■ Saved data entries ■
━━━━━━━━

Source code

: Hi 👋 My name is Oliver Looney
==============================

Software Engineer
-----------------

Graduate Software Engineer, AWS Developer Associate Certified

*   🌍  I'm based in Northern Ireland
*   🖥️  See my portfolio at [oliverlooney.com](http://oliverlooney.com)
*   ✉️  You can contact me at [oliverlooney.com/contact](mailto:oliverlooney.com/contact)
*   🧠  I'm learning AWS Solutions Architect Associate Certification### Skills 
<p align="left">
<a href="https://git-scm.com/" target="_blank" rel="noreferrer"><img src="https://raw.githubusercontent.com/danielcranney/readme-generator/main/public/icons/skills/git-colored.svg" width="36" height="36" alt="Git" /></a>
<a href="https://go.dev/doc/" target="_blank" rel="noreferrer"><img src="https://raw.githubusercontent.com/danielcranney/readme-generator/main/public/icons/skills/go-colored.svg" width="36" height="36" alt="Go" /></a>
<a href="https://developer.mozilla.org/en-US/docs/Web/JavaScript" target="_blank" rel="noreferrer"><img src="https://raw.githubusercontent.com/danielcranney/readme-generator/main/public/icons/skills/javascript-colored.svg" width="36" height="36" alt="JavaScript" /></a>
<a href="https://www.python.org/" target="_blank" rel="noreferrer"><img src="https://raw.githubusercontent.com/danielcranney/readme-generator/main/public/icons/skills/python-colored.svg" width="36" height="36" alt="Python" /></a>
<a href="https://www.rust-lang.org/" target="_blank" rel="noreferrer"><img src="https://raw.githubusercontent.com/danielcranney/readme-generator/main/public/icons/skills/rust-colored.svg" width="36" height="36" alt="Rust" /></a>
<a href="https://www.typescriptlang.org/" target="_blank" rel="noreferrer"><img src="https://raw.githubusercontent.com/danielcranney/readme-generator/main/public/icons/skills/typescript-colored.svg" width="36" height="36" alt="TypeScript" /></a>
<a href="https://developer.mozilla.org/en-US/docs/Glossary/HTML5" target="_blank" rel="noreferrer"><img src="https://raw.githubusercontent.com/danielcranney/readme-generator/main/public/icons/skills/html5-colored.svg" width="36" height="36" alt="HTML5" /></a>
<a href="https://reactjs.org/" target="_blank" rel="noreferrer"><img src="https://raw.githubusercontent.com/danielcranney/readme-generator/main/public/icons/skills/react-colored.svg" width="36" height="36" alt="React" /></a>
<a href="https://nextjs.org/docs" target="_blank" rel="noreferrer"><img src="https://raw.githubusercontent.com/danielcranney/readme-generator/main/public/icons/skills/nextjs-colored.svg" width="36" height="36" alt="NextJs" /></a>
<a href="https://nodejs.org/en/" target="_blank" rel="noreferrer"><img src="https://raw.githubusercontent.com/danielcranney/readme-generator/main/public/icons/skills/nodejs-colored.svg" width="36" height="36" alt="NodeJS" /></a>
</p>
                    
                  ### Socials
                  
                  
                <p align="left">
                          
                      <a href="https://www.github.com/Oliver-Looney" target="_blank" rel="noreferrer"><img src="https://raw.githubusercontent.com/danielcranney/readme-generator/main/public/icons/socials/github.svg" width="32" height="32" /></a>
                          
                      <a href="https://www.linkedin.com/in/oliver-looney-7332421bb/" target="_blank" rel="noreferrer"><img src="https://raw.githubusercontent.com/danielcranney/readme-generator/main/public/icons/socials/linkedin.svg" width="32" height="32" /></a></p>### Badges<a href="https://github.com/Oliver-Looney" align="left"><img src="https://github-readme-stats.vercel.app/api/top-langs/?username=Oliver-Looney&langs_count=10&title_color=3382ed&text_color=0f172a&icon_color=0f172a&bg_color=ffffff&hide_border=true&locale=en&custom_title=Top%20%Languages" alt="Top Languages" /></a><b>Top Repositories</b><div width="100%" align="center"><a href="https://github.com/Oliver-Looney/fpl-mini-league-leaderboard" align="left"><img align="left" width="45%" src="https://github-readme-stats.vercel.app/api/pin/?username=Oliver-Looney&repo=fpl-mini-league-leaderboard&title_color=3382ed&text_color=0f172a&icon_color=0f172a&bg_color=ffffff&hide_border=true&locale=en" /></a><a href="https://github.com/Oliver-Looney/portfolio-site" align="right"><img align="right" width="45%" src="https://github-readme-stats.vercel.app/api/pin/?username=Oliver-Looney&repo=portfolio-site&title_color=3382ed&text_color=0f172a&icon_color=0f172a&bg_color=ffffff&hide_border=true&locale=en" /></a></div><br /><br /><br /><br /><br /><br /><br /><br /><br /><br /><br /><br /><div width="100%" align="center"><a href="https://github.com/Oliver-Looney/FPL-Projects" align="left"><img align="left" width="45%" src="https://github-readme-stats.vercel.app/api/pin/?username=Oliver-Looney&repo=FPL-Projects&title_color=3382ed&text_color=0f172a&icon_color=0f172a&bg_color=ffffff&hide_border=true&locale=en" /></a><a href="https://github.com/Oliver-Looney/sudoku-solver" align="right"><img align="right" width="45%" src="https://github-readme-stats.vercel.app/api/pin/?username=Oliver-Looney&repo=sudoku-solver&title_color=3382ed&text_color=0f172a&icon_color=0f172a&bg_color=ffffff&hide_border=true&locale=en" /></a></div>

━━━━━━━━

■ How to complete this task ■
Read through the records above and copy the lines that contain "Associate".

■ Answer to the problem ■
Graduate Software Engineer, AWS Developer Associate Certified
*   🧠  I'm learning AWS Solutions Architect Associate Certification### Skills 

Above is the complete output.